● ACTIVITY: An exact copy of the entries below is required, with all pictures removed.

● PROVIDED RECORDS:
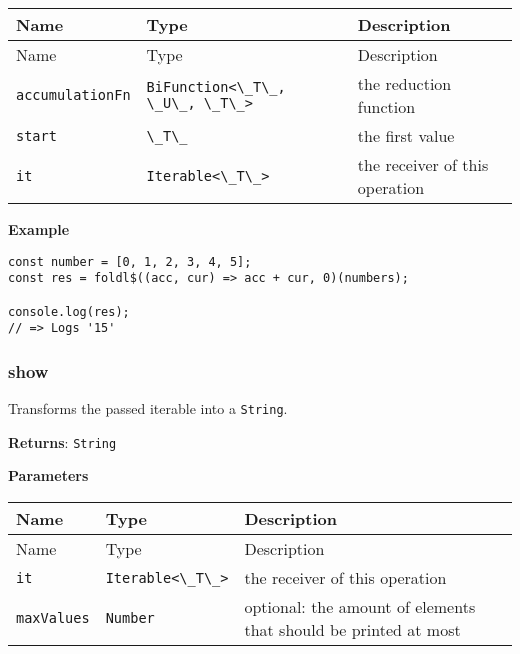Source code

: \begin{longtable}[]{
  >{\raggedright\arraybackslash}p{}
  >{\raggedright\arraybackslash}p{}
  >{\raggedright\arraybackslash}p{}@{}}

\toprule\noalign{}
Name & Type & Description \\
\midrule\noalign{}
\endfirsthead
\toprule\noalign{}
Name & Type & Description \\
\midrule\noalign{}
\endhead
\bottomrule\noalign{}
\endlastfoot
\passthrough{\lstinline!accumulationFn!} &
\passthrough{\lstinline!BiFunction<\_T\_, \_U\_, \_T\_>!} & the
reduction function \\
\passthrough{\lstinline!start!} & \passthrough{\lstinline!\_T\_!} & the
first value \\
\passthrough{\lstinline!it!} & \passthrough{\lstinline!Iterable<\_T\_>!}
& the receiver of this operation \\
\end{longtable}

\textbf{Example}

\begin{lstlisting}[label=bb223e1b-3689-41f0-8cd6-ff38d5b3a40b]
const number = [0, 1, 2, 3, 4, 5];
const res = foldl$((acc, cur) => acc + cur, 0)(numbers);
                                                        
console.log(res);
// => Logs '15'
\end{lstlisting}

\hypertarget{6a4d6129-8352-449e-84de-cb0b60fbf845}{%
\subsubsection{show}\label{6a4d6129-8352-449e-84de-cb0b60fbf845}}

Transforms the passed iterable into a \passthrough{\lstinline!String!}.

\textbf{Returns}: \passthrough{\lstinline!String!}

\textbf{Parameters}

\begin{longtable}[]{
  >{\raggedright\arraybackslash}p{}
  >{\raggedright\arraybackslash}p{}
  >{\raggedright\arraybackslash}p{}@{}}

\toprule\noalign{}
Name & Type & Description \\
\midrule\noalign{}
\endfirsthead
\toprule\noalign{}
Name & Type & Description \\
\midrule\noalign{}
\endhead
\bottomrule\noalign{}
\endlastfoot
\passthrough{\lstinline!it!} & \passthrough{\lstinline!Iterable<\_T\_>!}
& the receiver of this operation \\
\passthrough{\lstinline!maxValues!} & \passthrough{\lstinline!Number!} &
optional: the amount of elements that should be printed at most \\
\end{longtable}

● TASK SOLUTION:
Source code

: \begin{longtable}[]{
  >{\raggedright\arraybackslash}p{}
  >{\raggedright\arraybackslash}p{}
  >{\raggedright\arraybackslash}p{}@{}}

\toprule\noalign{}
Name & Type & Description \\
\midrule\noalign{}
\endfirsthead
\toprule\noalign{}
Name & Type & Description \\
\midrule\noalign{}
\endhead
\bottomrule\noalign{}
\endlastfoot
\passthrough{\lstinline!accumulationFn!} &
\passthrough{\lstinline!BiFunction<\_T\_, \_U\_, \_T\_>!} & the
reduction function \\
\passthrough{\lstinline!start!} & \passthrough{\lstinline!\_T\_!} & the
first value \\
\passthrough{\lstinline!it!} & \passthrough{\lstinline!Iterable<\_T\_>!}
& the receiver of this operation \\
\end{longtable}

\textbf{Example}

\begin{lstlisting}[label=bb223e1b-3689-41f0-8cd6-ff38d5b3a40b]
const number = [0, 1, 2, 3, 4, 5];
const res = foldl$((acc, cur) => acc + cur, 0)(numbers);
                                                        
console.log(res);
// => Logs '15'
\end{lstlisting}

\hypertarget{6a4d6129-8352-449e-84de-cb0b60fbf845}{%
\subsubsection{show}\label{6a4d6129-8352-449e-84de-cb0b60fbf845}}

Transforms the passed iterable into a \passthrough{\lstinline!String!}.

\textbf{Returns}: \passthrough{\lstinline!String!}

\textbf{Parameters}

\begin{longtable}[]{
  >{\raggedright\arraybackslash}p{}
  >{\raggedright\arraybackslash}p{}
  >{\raggedright\arraybackslash}p{}@{}}

\toprule\noalign{}
Name & Type & Description \\
\midrule\noalign{}
\endfirsthead
\toprule\noalign{}
Name & Type & Description \\
\midrule\noalign{}
\endhead
\bottomrule\noalign{}
\endlastfoot
\passthrough{\lstinline!it!} & \passthrough{\lstinline!Iterable<\_T\_>!}
& the receiver of this operation \\
\passthrough{\lstinline!maxValues!} & \passthrough{\lstinline!Number!} &
optional: the amount of elements that should be printed at most \\
\end{longtable}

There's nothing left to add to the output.